Ein Posting da, ein Inserat dort, im Herbst die Messe, weil sie schon immer gebucht war. So läuft Marketing in vielen Betrieben. Nicht aus Faulheit, sondern weil der Alltag laut ist und die Planung leise. Das Ergebnis: viel Bewegung, wenig Richtung.

Dabei ist der Unterschied messbar. Marketer mit dokumentierter Strategie berichten laut CoSchedule um 414 % häufiger von Erfolg als jene ohne (Quelle: CoSchedule, 2022). Nicht, weil ein Dokument zaubern kann. Sondern weil eine aufgeschriebene Marketingstrategie dich zwingt, die unbequemen Fragen einmal sauber zu beantworten, bevor du Geld ausgibst. Genau diese Fragen gehen wir jetzt durch.

Bevor du planst: Schau auf deine Zahlen

Jede brauchbare Strategie beginnt mit einer ehrlichen Bestandsaufnahme. Bevor du überlegst, was du tun willst, musst du wissen, wo du stehst:

  • Woher kommen deine Kunden heute? Empfehlung, Google, Social Media, Stammkundschaft? Frag nach, zähl mit. Die Antwort überrascht fast immer.
  • Welche Leistungen verdienen wirklich Geld? Umsatz und Deckungsbeitrag sind zwei verschiedene Geschichten. Bewirb das, was sich rechnet, nicht das, was am lautesten nach Aufmerksamkeit ruft.
  • Was hat dein Marketing letztes Jahr gekostet und was hat es gebracht? Auch eine grobe Rechnung ist besser als keine.
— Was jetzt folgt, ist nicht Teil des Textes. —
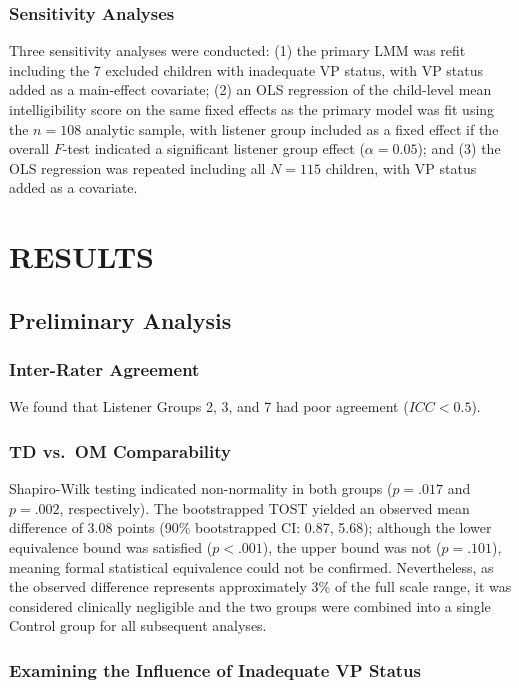 \documentclass[11pt]{article}
\begin{document}
\subsubsection*{Sensitivity Analyses}
Three sensitivity analyses were conducted: (1) the primary LMM was refit
including the 7 excluded children with inadequate VP status, with VP status
added as a main-effect covariate; (2) an OLS regression of the child-level mean intelligibility score on the same fixed effects as the primary model was fit using the $n = 108$ analytic sample, with listener group included as a fixed effect if the overall $F$-test indicated a significant listener group effect ($\alpha = 0.05$); and (3) the OLS regression was repeated including all $N = 115$
children, with VP status added as a covariate.

\section*{RESULTS}\label{sec:results}

\subsection*{Preliminary Analysis}\label{sec:res-prelim}
\subsubsection*{Inter-Rater Agreement}
We found that Listener Groups 2, 3, and 7 had poor agreement ($ICC < 0.5$).

\subsubsection*{TD vs.\ OM Comparability}
Shapiro-Wilk testing indicated non-normality in both groups ($p = .017$ and
$p = .002$, respectively). The bootstrapped TOST yielded an observed mean
difference of 3.08 points (90\% bootstrapped CI: 0.87, 5.68); although the
lower equivalence bound was satisfied ($p < .001$), the upper bound was not
($p = .101$), meaning formal statistical equivalence could not be confirmed.
Nevertheless, as the observed difference represents approximately 3\% of the
full scale range, it was considered clinically negligible and the two groups
were combined into a single Control group for all subsequent analyses.

\subsubsection*{Examining the Influence of Inadequate VP Status}
\end{document}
Zwei Stunden mit diesen drei Fragen bringen dir mehr als jedes Trend-Webinar. Denn jetzt planst du auf Basis von Fakten, nicht von Gefühl.

Ziele: „Mehr Sichtbarkeit“ ist keines

„Wir wollen sichtbarer werden.“ „Wir wollen mehr Anfragen.“ Solche Sätze fühlen sich nach Zielen an, sind aber Wünsche. Ein Ziel erkennst du daran, dass du am Jahresende eindeutig sagen kannst, ob du es erreicht hast.

Brauchbar klingt das so: 40 qualifizierte Anfragen über die Website bis Juni. Drei neue Wartungsverträge pro Quartal. Acht Bewerbungen auf die Lehrstelle bis März. Zahl, Zeitraum, fertig.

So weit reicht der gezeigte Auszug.